Our year in blogs…
Posted by ed in blog December 23, 2009Well…what a year 2009 was, and to mark its passing I thought I’d trace its passage through the highlights, top insights, gripes, rants and moans from the Futerra blog! The start of the year found us in confused mode, we had reasons to be fearful but also great cause for hope, thanks to the election of Obama Stateside (a campaign which certainly generated some entertaining tactical ads).
It was another year that has seen Futerrans speculating on where the real strengths of communications around sustainability lie, Dave likening it to buried treasure and asking ‘what is the colour of climate change?’, while musically minded Jeff concentrated on the soundtrack of sustainability (I had a couple of suggestions for this too!

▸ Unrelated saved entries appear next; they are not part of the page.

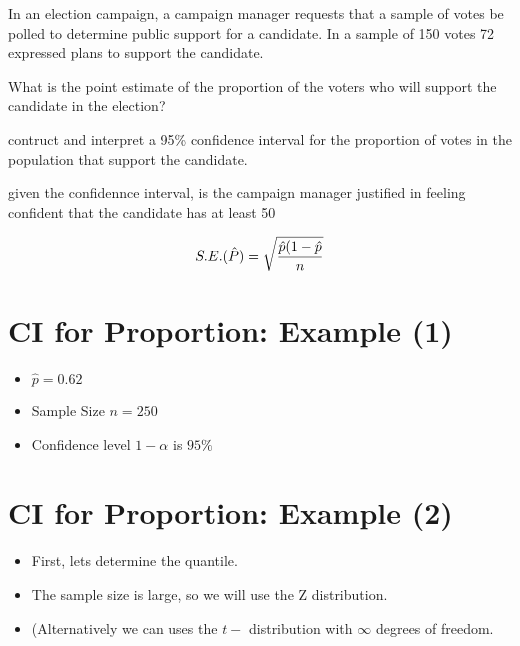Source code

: 

In an election campaign, a campaign manager requests that a sample of votes be polled to determine public support for a candidate. In a sample of 150 votes 72 expressed plans to support the candidate.

What is the point estimate of the proportion of the voters who will support the candidate in the election?

contruct and interpret a 95\% confidence interval for the proportion of votes in the population that support the candidate.

given the confidennce interval, is the campaign manager justified in feeling confident that the candidate has at least 50%

\[S.E. (\hat{P}) = \sqrt{{\hat{p}(1-\hat{p} \over n}}\]
\newpage

\section{CI for Proportion: Example (1)}

\begin{itemize}
\item $\hat{p}  = 0.62$
\item Sample Size $n=250$
\item Confidence level $1-\alpha$ is $95\%$
\end{itemize}



\section{CI for Proportion: Example (2)}

\begin{itemize}
\item First, lets determine the quantile.
\item The sample size is large, so we will use the Z distribution.
\item (Alternatively we can uses the $t-$ distribution with $\infty$ degrees of freedom.
\end{itemize}

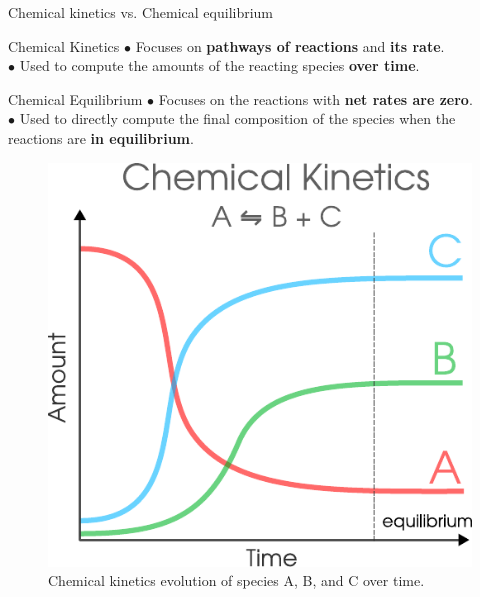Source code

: \begin{frame}{Chemical kinetics vs. Chemical equilibrium}
%
\small
\lcol
\vskip 10pt
\begin{cbox}{Chemical Kinetics}
$\bullet$ Focuses on \alert{\textbf{pathways of reactions}} and  \alert{\textbf{its rate}}. \\
$\bullet$ Used to compute the amounts of the reacting species \alert{\textbf{over time}}. \\
\end{cbox}

\bigskip{}

\begin{cbox}{Chemical Equilibrium} 
$\bullet$ Focuses on the reactions with \alert{\textbf{net rates are zero}}. \\
$\bullet$ Used to directly compute the final composition of the species when
the reactions are \alert{\textbf{in equilibrium}}. 
\end{cbox}

\rcol

\vskip 10pt
\begin{figure}
\centering
\includegraphics[width=0.8\columnwidth]{figures/applications/chemical-kinetics-equilibrium-illustration-evolution-plot}
\caption*{Chemical kinetics evolution of species A, B, and C over time.}
\end{figure}

\ecol

\end{frame}


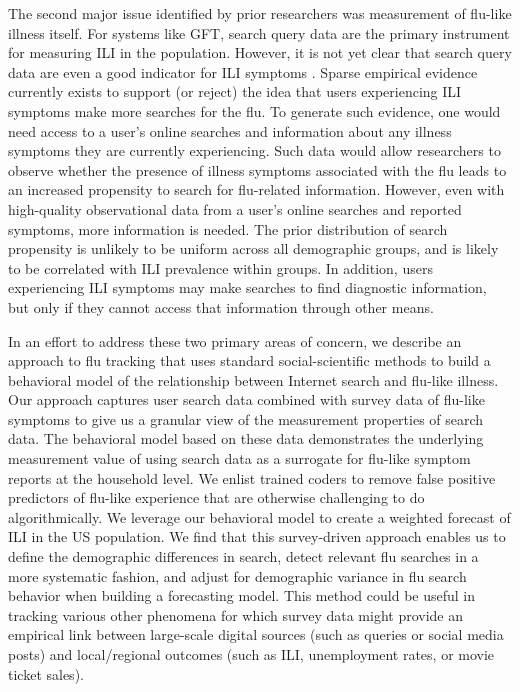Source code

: \documentclass[fleqn,10pt]{wlscirep}
\begin{document}
The second major issue identified by prior researchers was measurement of flu-like illness itself. For systems like GFT, search query data are the primary instrument for measuring ILI in the population. However, it is not yet clear that search query data are even a good indicator for ILI symptoms \cite{lazer_etal_2014}. Sparse empirical evidence currently exists to support (or reject) the idea that users experiencing ILI symptoms make more searches for the flu. To generate such evidence, one would need access to a user's online searches and information about any illness symptoms they are currently experiencing. Such data would allow researchers to observe whether the presence of illness symptoms associated with the flu leads to an increased propensity to search for flu-related information. However, even with high-quality observational data from a user's online searches and reported symptoms, more information is needed. The prior distribution of search propensity is unlikely to be uniform across all demographic groups, and is likely to be correlated with ILI prevalence within groups. In addition, users experiencing ILI symptoms may make searches to find diagnostic information, but only if they cannot access that information through other means. 

In an effort to address these two primary areas of concern, we describe an approach to flu tracking that uses standard social-scientific methods to build a behavioral model of the relationship between Internet search and flu-like illness. Our approach captures user search data combined with survey data of flu-like symptoms to give us a granular view of the measurement properties of search data. The behavioral model based on these data demonstrates the underlying measurement value of using search data as a surrogate for flu-like symptom reports at the household level. We enlist trained coders to remove false positive predictors of flu-like experience that are otherwise challenging to do algorithmically. We leverage our behavioral model to create a weighted forecast of ILI in the US population. We find that this survey-driven approach enables us to define the demographic differences in search, detect relevant flu searches in a more systematic fashion, and adjust for demographic variance in flu search behavior when building a forecasting model. This method could be useful in tracking various other phenomena for which survey data might provide an empirical link between large-scale digital sources (such as queries or social media posts) and local/regional outcomes (such as ILI, unemployment rates, or movie ticket sales). 
\end{document}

Nature Anthem and the Peak Oil Funk)
One again we’ve prided ourselves on staying one step ahead of the game, whether it was through providing constructive critiques of high profile campaigns like that of Shell, our forward-thinking approach to attending (or rather not attending!) conferences, highlighting rather blatantly nicked ideas or tackling logistical challanges faced by small ethical businesses when our former office manager (we miss you Doug!) took on the might of Dell to try and get them to accept responsibility for their old equipment.
2009 also saw the appearance of a number of new bits of zeitgeisty vocabulary; Banksters, Fauxlanthropy, Netro-socialising and Conspicuous austerity (which Soli thought she’d invented for a moment!). Perhaps more controversial were my own attempts to popularise ‘frucool’ through my Guardian blogs about beer and biking.

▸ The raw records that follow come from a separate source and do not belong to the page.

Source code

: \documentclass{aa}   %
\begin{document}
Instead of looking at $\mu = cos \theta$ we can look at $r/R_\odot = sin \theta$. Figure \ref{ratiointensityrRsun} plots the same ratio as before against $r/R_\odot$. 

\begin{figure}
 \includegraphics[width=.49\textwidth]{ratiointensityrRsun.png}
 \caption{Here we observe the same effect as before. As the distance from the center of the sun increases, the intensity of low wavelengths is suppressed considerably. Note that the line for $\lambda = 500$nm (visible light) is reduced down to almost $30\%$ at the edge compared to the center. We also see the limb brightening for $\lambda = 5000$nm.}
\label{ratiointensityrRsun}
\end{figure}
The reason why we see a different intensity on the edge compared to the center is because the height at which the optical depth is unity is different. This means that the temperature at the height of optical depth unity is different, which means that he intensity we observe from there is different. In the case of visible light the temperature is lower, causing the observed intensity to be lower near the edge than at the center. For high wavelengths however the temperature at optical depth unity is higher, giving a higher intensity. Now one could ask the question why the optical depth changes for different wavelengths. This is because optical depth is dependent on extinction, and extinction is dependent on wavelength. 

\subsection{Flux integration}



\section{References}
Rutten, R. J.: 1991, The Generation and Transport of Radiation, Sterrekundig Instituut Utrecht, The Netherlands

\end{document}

There were a number of brilliant campaigns that we admired too, from campaigns that were sexy, or involved creative use of the naked human form, to more wholesome approaches with impressive ambition like 1 Million Women. We took our hats off to our taut-thighed friends cycling round the world to raise awareness of solar power, the creativity of the ‘Glove Love’ campaign from the ever cool dothegreenthing gang and the fantastic interventions of ‘The Fun Theory’. Malwaian wind turbine builders humbled us, Seth Godin’s video blog about crazy festival dancing and tipping points amused us and ‘The life you can save’ instantly made me donate my 1% to Oxfam.
Other inspiration came from the Arch-Druid of Canterbury and his many eloquent speeches on climate change during the year, the ever powerful Paul Hawken’s stirring address to the next graduating generation, Nick Stern’s potent economic arguments in ‘Blueprint for a Safer Planet’ and our mate Nick Cobbing’s incredible Arctic photos. And no summary of 2009 would be complete without a mention of the tireless work of definitely ‘not stupid’ Franny Armstrongand her pioneering 10:10 campaign that we hope to see big things from in the months to come.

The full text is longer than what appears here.